I have a 15,000 line text file where I want to "reverse" groups of lines. In the example below, a group is a Title followed by 0 or more lines of text. What is an efficient approach to do this?

Input file:
Title 1 Line of text A Line of text B Title 2 Line of text C Title 3 Title 4 Line of text D
Desired Output:
Title 4 Line of text D Title 3 Line of text D Title 3 Title 2 Line of text C Title 1 Line of text A Line of text B
Thanks, Dave

Replies are listed 'Best First'.
Re: How to reorder a text file
by tybalt89 (Monsignor) on Jun 11, 2018 at 22:06 UTC
    #!/usr/bin/perl # https://perlmonks.org/?node_id=1216436 use strict; use warnings; print reverse split /^(?=Title)/m, do{ local $/; <DATA>}; __DATA__ Title 1 Line of text A Line of text B Title 2 Line of text C Title 3 Title 4 Line of text D

    Outputs:

    Title 4 Line of text D Title 3 Title 2 Line of text C Title 1 Line of text A Line of text B

    Which I think is more valid than your Desired Output

      Works perfectly - Thank you!
Re: How to reorder a text file
by Cristoforo (Curate) on Jun 11, 2018 at 23:43 UTC
    Taken from Re: Split and print hash based on regex
    #!/usr/bin/perl use strict; use warnings; open my $fh, '<', \<<EOF; Title 1 Line of text A Line of text B Title 2 Line of text C Title 3 Title 4 Line of text D EOF { local $/; print reverse <$fh> =~ /(^Title(?:(?!^Title).)*)/msg; }
Re: How to reorder a text file
by kcott (Archbishop) on Jun 12, 2018 at 07:40 UTC

    G'day Dave,

    Take a look at the recent "Sort text by Chapter names" thread. A number of the solutions presented there are easily adapted to your requirements.

    — Ken

Re: How to reorder a text file
by tybalt89 (Monsignor) on Jun 12, 2018 at 19:08 UTC

    Just for fun, here's a solution that doesn't keep blocks of text in memory, and therefor may work for larger files.

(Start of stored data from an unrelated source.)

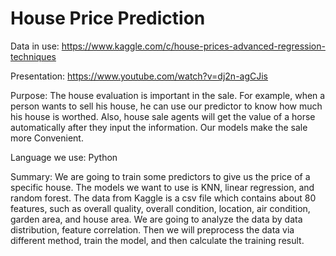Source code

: # House Price Prediction


Data in use:
https://www.kaggle.com/c/house-prices-advanced-regression-techniques

Presentation:
https://www.youtube.com/watch?v=dj2n-agCJis

Purpose:
	The house evaluation is important in the sale. For example, when a person wants to sell his house, he can use our predictor to know how much his house is worthed. Also, house sale agents will get the value of a horse automatically after they input the information. Our models make the sale more Convenient.

Language we use: 
Python

Summary:
	We are going to train some predictors to give us the price of a specific house. The models we want to use is KNN, linear regression, and random forest. The data from Kaggle is a csv file which contains about 80 features, such as overall quality, overall condition, location, air condition, garden area, and house area. We are going to analyze the data by data distribution, feature correlation. Then we will preprocess the data via different method, train the model, and then calculate the training result.
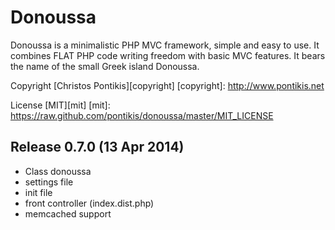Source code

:Donoussa
========

Donoussa is a minimalistic PHP MVC framework, simple and easy to use. It combines FLAT PHP code writing freedom with basic MVC features. It bears the name of the small Greek island Donoussa.

Copyright [Christos Pontikis][copyright]
[copyright]: http://www.pontikis.net

License [MIT][mit]
[mit]: https://raw.github.com/pontikis/donoussa/master/MIT_LICENSE


Release 0.7.0 (13 Apr 2014)
---------------------------
* Class donoussa
* settings file
* init file
* front controller (index.dist.php)
* memcached support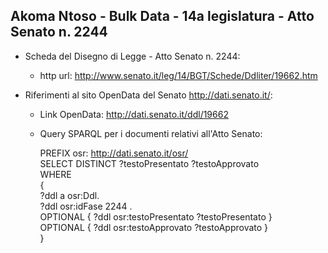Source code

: ## Akoma Ntoso - Bulk Data - 14a legislatura - Atto Senato n. 2244 ##

* Scheda del Disegno di Legge - Atto Senato n. 2244:
	* http url: http://www.senato.it/leg/14/BGT/Schede/Ddliter/19662.htm

* Riferimenti al sito OpenData del Senato http://dati.senato.it/:
	* Link OpenData: http://dati.senato.it/ddl/19662
	* Query SPARQL per i documenti relativi all'Atto Senato:

        PREFIX osr: <http://dati.senato.it/osr/>  
		SELECT DISTINCT ?testoPresentato ?testoApprovato  
		WHERE  
		{  
		    ?ddl a osr:Ddl.  
		    ?ddl osr:idFase 2244 .  
		    OPTIONAL { ?ddl osr:testoPresentato ?testoPresentato }  
		    OPTIONAL { ?ddl osr:testoApprovato ?testoApprovato }  
		}
		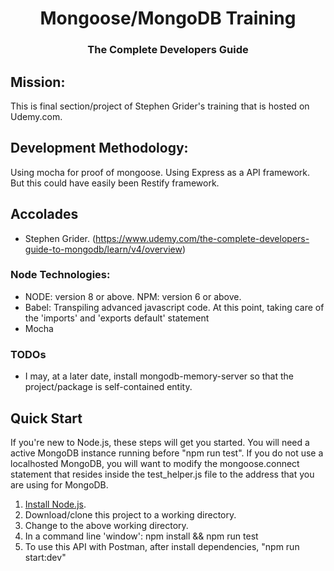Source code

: # <center>Mongoose/MongoDB Training</center>
### <center>The Complete Developers Guide</center>

## Mission:
This is final section/project of Stephen Grider's training that is hosted on Udemy.com.

## Development Methodology:
Using mocha for proof of mongoose.
Using Express as a API framework.  But this could have easily been Restify framework.

## Accolades
- Stephen Grider. (https://www.udemy.com/the-complete-developers-guide-to-mongodb/learn/v4/overview)


### Node Technologies:
- NODE: version 8 or above.  NPM: version 6 or above.
- Babel: Transpiling advanced javascript code. At this point, taking care of the 'imports' and 'exports default' statement
- Mocha

###  TODOs
- I may, at a later date, install mongodb-memory-server so that the project/package is self-contained entity.

## Quick Start ##
If you're new to Node.js, these steps will get you started. You will need a active MongoDB instance running before "npm run test". If you do not use a localhosted MongoDB, you will want to modify the mongoose.connect statement that resides inside the test_helper.js file to the address that you are using for MongoDB.

1. [Install Node.js](http://nodejs.org/download/).
2. Download/clone this project to a working directory.
3. Change to the above working directory. 
3. In a command line 'window': npm install && npm run test
4. To use this API with Postman, after install dependencies, "npm run start:dev"
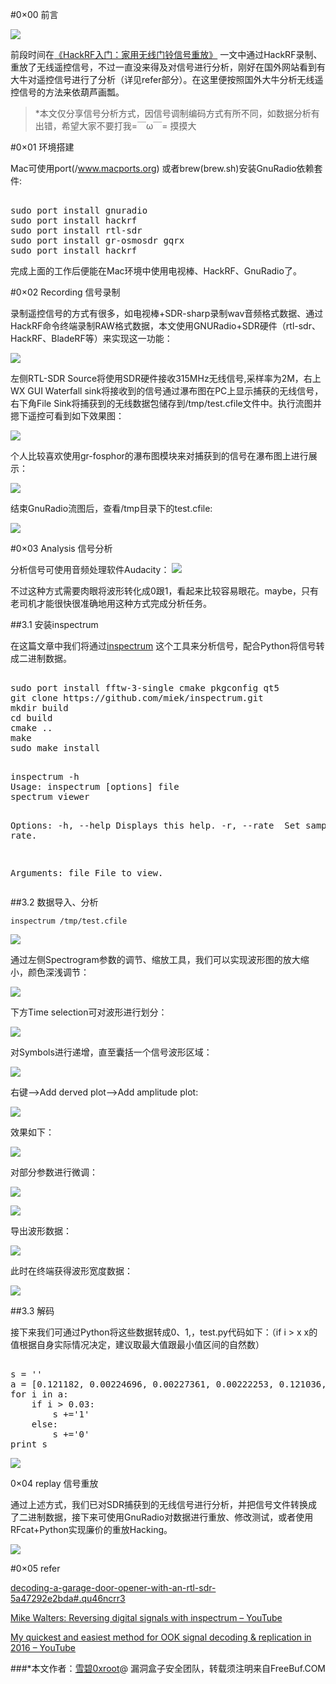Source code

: #0×00 前言

![](http://image.3001.net/images/20160815/14712438691914.jpg!small)

前段时间在[《HackRF入门：家用无线门铃信号重放》](http://www.freebuf.com/news/topnews/83650.html) 一文中通过HackRF录制、重放了无线遥控信号，不过一直没来得及对信号进行分析，刚好在国外网站看到有大牛对遥控信号进行了分析（详见refer部分）。在这里便按照国外大牛分析无线遥控信号的方法来依葫芦画瓢。

>*本文仅分享信号分析方式，因信号调制编码方式有所不同，如数据分析有出错，希望大家不要打我=￣ω￣= 摸摸大

#0×01 环境搭建

Mac可使用port(/www.macports.org) 或者brew(brew.sh)安装GnuRadio依赖套件:
 <pre> 
sudo port install gnuradio 
sudo port install hackrf
sudo port install rtl-sdr
sudo port install gr-osmosdr gqrx
sudo port install hackrf
</pre> 

完成上面的工作后便能在Mac环境中使用电视棒、HackRF、GnuRadio了。    

#0×02 Recording 信号录制

录制遥控信号的方式有很多，如电视棒+SDR-sharp录制wav音频格式数据、通过HackRF命令终端录制RAW格式数据，本文使用GNURadio+SDR硬件（rtl-sdr、HackRF、BladeRF等）来实现这一功能：

![](http://image.3001.net/images/20160812/14709826287531.png)

左侧RTL-SDR Source将使用SDR硬件接收315MHz无线信号,采样率为2M，右上WX GUI Waterfall sink将接收到的信号通过瀑布图在PC上显示捕获的无线信号，右下角File Sink将捕获到的无线数据包储存到/tmp/test.cfile文件中。执行流图并摁下遥控可看到如下效果图：

![](http://image.3001.net/images/20160812/1470982909985.png)

个人比较喜欢使用gr-fosphor的瀑布图模块来对捕获到的信号在瀑布图上进行展示：

![](http://image.3001.net/images/20160812/14709976134247.png) 

结束GnuRadio流图后，查看/tmp目录下的test.cfile:

![](http://image.3001.net/images/20160812/14709829982492.png)  

#0×03 Analysis 信号分析

分析信号可使用音频处理软件Audacity：
![](http://image.3001.net/images/20151121/14481041363948.png)
    

不过这种方式需要肉眼将波形转化成0跟1，看起来比较容易眼花。maybe，只有老司机才能很快很准确地用这种方式完成分析任务。

##3.1 安装inspectrum

在这篇文章中我们将通过[inspectrum](https://github.com/miek/inspectrum)
这个工具来分析信号，配合Python将信号转成二进制数据。
<pre> 
sudo port install fftw-3-single cmake pkgconfig qt5
git clone https://github.com/miek/inspectrum.git
mkdir build
cd build
cmake ..
make
sudo make install
</pre> 


</pre> 
<pre> 
inspectrum -h
Usage: inspectrum [options] file
spectrum viewer

Options:
  -h, --help       Displays this help.
  -r, --rate <Hz>  Set sample rate.

Arguments:
  file             File to view. 
</pre> 

##3.2 数据导入、分析


`inspectrum /tmp/test.cfile 
`

![](http://image.3001.net/images/20160812/14709855392599.png!small)  

通过左侧Spectrogram参数的调节、缩放工具，我们可以实现波形图的放大缩小，颜色深浅调节：

![](http://image.3001.net/images/20160812/14709855687940.png)   

下方Time selection可对波形进行划分：    

![](http://image.3001.net/images/20160812/14709856018893.png)   

对Symbols进行递增，直至囊括一个信号波形区域：

![](http://image.3001.net/images/20160812/14709856208390.png)

右键—>Add derved plot—>Add amplitude plot:    

![](http://image.3001.net/images/20160812/1470985643476.png) 

效果如下：    

![](http://image.3001.net/images/20160812/14709856713054.png)  

对部分参数进行微调：    

![](http://image.3001.net/images/20160812/14709857405198.png)

![](http://image.3001.net/images/20160812/14709857405198.png)

导出波形数据：

![](http://image.3001.net/images/20160812/1470985854699.png)

此时在终端获得波形宽度数据：    

![](http://image.3001.net/images/20160812/14709858864572.png)

##3.3 解码

接下来我们可通过Python将这些数据转成0、1,，test.py代码如下：（if i > x  x的值根据自身实际情况决定，建议取最大值跟最小值区间的自然数）
<pre>

s = ''
a = [0.121182, 0.00224696, 0.00227361, 0.00222253, 0.121036, 0.121293, 0.12126, 0.00220722, 0.121013, 0.00221486, 0.00230146, 0.00230048, 0.120959, 0.120975, 0.12077, 0.00227199, 0.120701, 0.00226761, 0.00234306, 0.00225335, 0.120851, 0.120784, 0.12084, 0.00224014, 0.120892, 0.00221627, 0.00222881, 0.00219768, 0.121157, 0.00224349, 0.00221741, 0.00223827, 0.120798, 0.00237988, 0.00226093, 0.00232855, 0.120649, 0.120813, 0.121032, 0.00222553, 0.120876, 0.00221533, 0.00225347, 0.00228226, 0.120759, 0.120718, 0.12042, 0.00218557, 0.120344, 0.00222487, 0.00224753, 0.00227552, 0.120383, 0.120384, 0.120275, 0.00224362, 0.120611, 0.00219556, 0.00227022, 0.00224123, 0.120514, 0.120328, 0.12068, 0.0022916, 0.120735, 0.12043, 0.120697, 0.00224807, 0.120399, 0.120808, 0.120405, 0.00222214, 0.120512, 0.120833, 0.120495, 0.00226469, 0.120727, 0.120617, 0.120534, 0.00222499, 0.120441, 0.120626, 0.120297, 0.00208249, 0.120539, 0.120365, 0.120612, 0.00214876, 0.120545, 0.120262, 0.120739, 0.00228899, 0.12051, 0.120525, 0.120172, 0.00214644, 0.120678] 
for i in a:
	if i > 0.03:
		s +='1'
	else:
		s +='0'
print s	
</pre> 

![](http://image.3001.net/images/20160812/14709862223011.png)  

 

0×04 replay 信号重放

通过上述方式，我们已对SDR捕获到的无线信号进行分析，并把信号文件转换成了二进制数据，接下来可使用GnuRadio对数据进行重放、修改测试，或者使用RFcat+Python实现廉价的重放Hacking。

![](http://image.3001.net/images/20160812/14709993654189.jpg)        

#0×05 refer

[decoding-a-garage-door-opener-with-an-rtl-sdr-5a47292e2bda#.qu46ncrr3](https://medium.com/@eoindcoolest/decoding-a-garage-door-opener-with-an-rtl-sdr-5a47292e2bda#.qu46ncrr3)

[Mike Walters: Reversing digital signals with inspectrum – YouTube](https://www.youtube.com/watch?v=tGff31uGXQU)

[My quickest and easiest method for OOK signal decoding & replication in 2016 – YouTube](https://www.youtube.com/watch?v=1kFNMbdGb_4)

###*本文作者：[雪碧0xroot](http://www.0xroot.cn)@ 漏洞盒子安全团队，转载须注明来自FreeBuf.COM

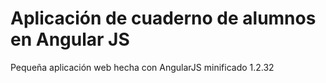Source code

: # Aplicación de cuaderno de alumnos en Angular JS 

Pequeña aplicación web hecha con AngularJS minificado 1.2.32
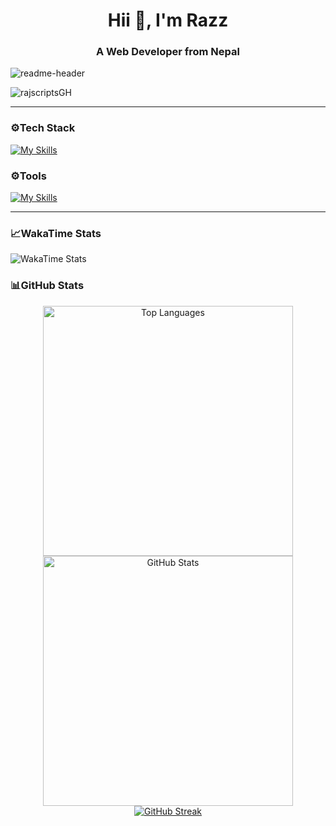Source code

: <h1 align="center">Hii 👋, I'm Razz</h1>

<h3 align="center">A Web Developer from Nepal</h3>

![readme-header](headerfixed.jpg)

<p align="left">
  <img src="https://komarev.com/ghpvc/?username=rajscriptsGH&label=Profile%20views&color=0e75b6&style=flat" alt="rajscriptsGH" />
</p>

---

### ⚙️Tech Stack

[![My Skills](https://skillicons.dev/icons?i=ts,js,next,react,tailwind,nodejs,express,postgres,prisma,mongodb,mysql,html,css,&theme=light)](https://skills.thijs.gg)

### ⚙️Tools

[![My Skills](https://skillicons.dev/icons?i=linux,git,github,postman,npm,figma,&theme=light)](https://skills.thijs.gg)

---

### 📈WakaTime Stats

![WakaTime Stats](https://github-readme-stats.vercel.app/api/wakatime?username=rajscriptsWT&layout=compact&theme=tokyonight)


### 📊GitHub Stats
<div align="center">

  <a href="https://github.com/rajscriptsGH">
    <img alt="Top Languages" src="https://readme-stats.warengonzaga.com/api/top-langs?username=rajscriptsGH&layout=compact&theme=radical" width="400px"/>
  </a>

  <a href="https://github.com/rajscriptsGH">
    <img alt="GitHub Stats" src="https://readme-stats.warengonzaga.com/api?username=rajscriptsGH&show_icons=true&count_private=true&theme=radical" width="400px"/>
  </a>

  <br/>

  <a href="https://github.com/rajscriptsGH">
    <img alt="GitHub Streak" src="https://streak-stats.demolab.com?user=rajscriptsGH&theme=radical&border_radius=2.5"/>
  </a>

</div>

    Besides, how often does one get to use unshift, and set $/ to a reference :)

    Notice also that you can seek around in DATA.

    #!/usr/bin/perl # https://perlmonks.org/?node_id=1216436 use strict; use warnings; my @sections; while( <DATA> ) { if( /^Title/ ) { unshift @sections, [ tell(DATA) - length, length ]; } elsif( @sections ) { $sections[0][1] += length; } } for ( @sections ) { seek DATA, $_->[0], 0 or die; local $/ = \$_->[1]; print scalar <DATA>; } __DATA__ Title 1 Line of text A Line of text B Title 2 Line of text C Title 3 Title 4 Line of text D
Re: How to reorder a text file
by johngg (Canon) on Jun 12, 2018 at 17:34 UTC

    An approach reading a line at a time rather than slurping the whole file.

    use strict; use warnings; open my $inFH, q{<}, \ <<__EOD__ or die $!; Title 1 Line of text A Line of text B Title 2 Line of text C Title 3 Title 4 Line of text D __EOD__ my @groups; while ( <$inFH> ) { if ( m{^Title} ) { unshift @groups, [ $_ ]; } else { push @{ $groups[ 0 ] }, $_; } } while ( my $group = shift @groups ) { print @{ $group }; }

    The output.

    Title 4 Line of text D Title 3 Title 2 Line of text C Title 1 Line of text A Line of text B

    I hope this is of interest.

    Cheers,

    JohnGG

      ... rather than slurping the whole file.

      But won't the  while ( <$inFH> ) { ... } loop end up reading the entire file into the  @groups array (actually an array-of-arrays or AoA) before it finishes? This is not what I think of when I think of "line-by-line" processing of a file. (Actually, it looks a lot like slurping! :)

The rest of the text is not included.